Thanks for being here. It’s great to be writing this newsletter again. A month ago, I published The 60 Best Albums of 2024, According to Some Guy in Chicago (if you’re new here that’s probably why you signed up) and then took some holiday time off. 1). I figured that 60 albums is a lot to get through and you probably don’t want a couple dozen more recommendations as you wade through that list and 2). I needed a break. No Expectations is still the most fun writing project I’ve ever had. I love doing it but it’s a lot of work. (Even the most rewarding creative outlet requires a recharging period). So, over this hiatus, I read a lot of books, spent quality time with friends and family, and finally chilled out. Now that I’m relaxed, I’m thrilled to be back.
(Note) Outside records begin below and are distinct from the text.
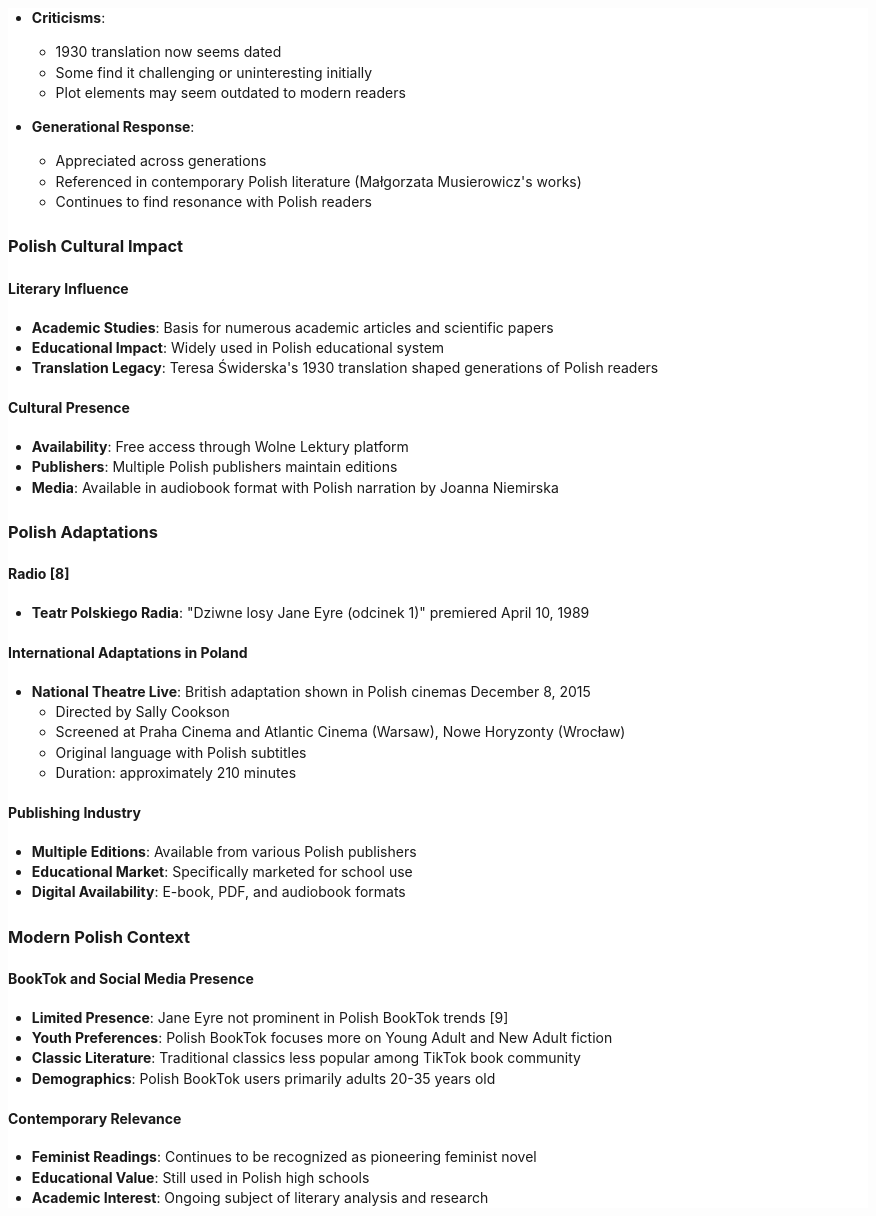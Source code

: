 - **Criticisms**: 
  - 1930 translation now seems dated
  - Some find it challenging or uninteresting initially
  - Plot elements may seem outdated to modern readers

- **Generational Response**: 
  - Appreciated across generations
  - Referenced in contemporary Polish literature (Małgorzata Musierowicz's works)
  - Continues to find resonance with Polish readers

### Polish Cultural Impact

#### Literary Influence
- **Academic Studies**: Basis for numerous academic articles and scientific papers
- **Educational Impact**: Widely used in Polish educational system
- **Translation Legacy**: Teresa Świderska's 1930 translation shaped generations of Polish readers

#### Cultural Presence
- **Availability**: Free access through Wolne Lektury platform
- **Publishers**: Multiple Polish publishers maintain editions
- **Media**: Available in audiobook format with Polish narration by Joanna Niemirska

### Polish Adaptations

#### Radio [8]
- **Teatr Polskiego Radia**: "Dziwne losy Jane Eyre (odcinek 1)" premiered April 10, 1989

#### International Adaptations in Poland
- **National Theatre Live**: British adaptation shown in Polish cinemas December 8, 2015
  - Directed by Sally Cookson
  - Screened at Praha Cinema and Atlantic Cinema (Warsaw), Nowe Horyzonty (Wrocław)
  - Original language with Polish subtitles
  - Duration: approximately 210 minutes

#### Publishing Industry
- **Multiple Editions**: Available from various Polish publishers
- **Educational Market**: Specifically marketed for school use
- **Digital Availability**: E-book, PDF, and audiobook formats

### Modern Polish Context

#### BookTok and Social Media Presence
- **Limited Presence**: Jane Eyre not prominent in Polish BookTok trends [9]
- **Youth Preferences**: Polish BookTok focuses more on Young Adult and New Adult fiction
- **Classic Literature**: Traditional classics less popular among TikTok book community
- **Demographics**: Polish BookTok users primarily adults 20-35 years old

#### Contemporary Relevance
- **Feminist Readings**: Continues to be recognized as pioneering feminist novel
- **Educational Value**: Still used in Polish high schools
- **Academic Interest**: Ongoing subject of literary analysis and research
Without a weekly deadline, I noticed my listening habits expanded a bit. I gravitated towards genres I don’t usually write about here: electronic, jazz, ambient, hip-hop, experimental, and modern classical. I didn’t avoid indie rock (there are tons of great forthcoming releases I plan to cover soon) but I did appreciate having time to unselfconsciously explore new-to-me things. While I’m not one for New Year’s resolutions, I want to channel more of this carefree curiosity into the newsletter in 2025. Sometimes a reader or a publicist will pitch me on an artist that “sounds like a No Expectations band” which usually means an indie rock act with pedal steel. And yes, that stuff is totally in my wheelhouse but other things are too. My thinking is if I find something interesting, hopefully I can convince you it’s worth your time no matter the genre or vibe. If anything, changing things up and widening the net will make this newsletter a little more eclectic.
I also traveled to Denmark over the holidays, which is the subject of today’s newsletter. One of my best friends married a Danish woman, so I, along with a couple dozen friends from Chicago and elsewhere, went to Aarhus for the wedding and spent New Year’s Eve in Copenhagen. It was one of the best weeks I’ve had in years. I hadn’t been to Europe since 2009, which was a family trip to Ireland, and I regret not saving up for a vacation there as an adult. From daily espressos at La Cabra or Prolog, too many Tuborg and Ceres beers to count, pastries at Juno, and spending NYE at Bodega Konkylie, the best bar in Copenhagen, I was floored by the place. To spend a week there with my closest buds made it perfect. Plus, the locals didn’t seem to blame us for our incoming government’s plans to take over Greenland.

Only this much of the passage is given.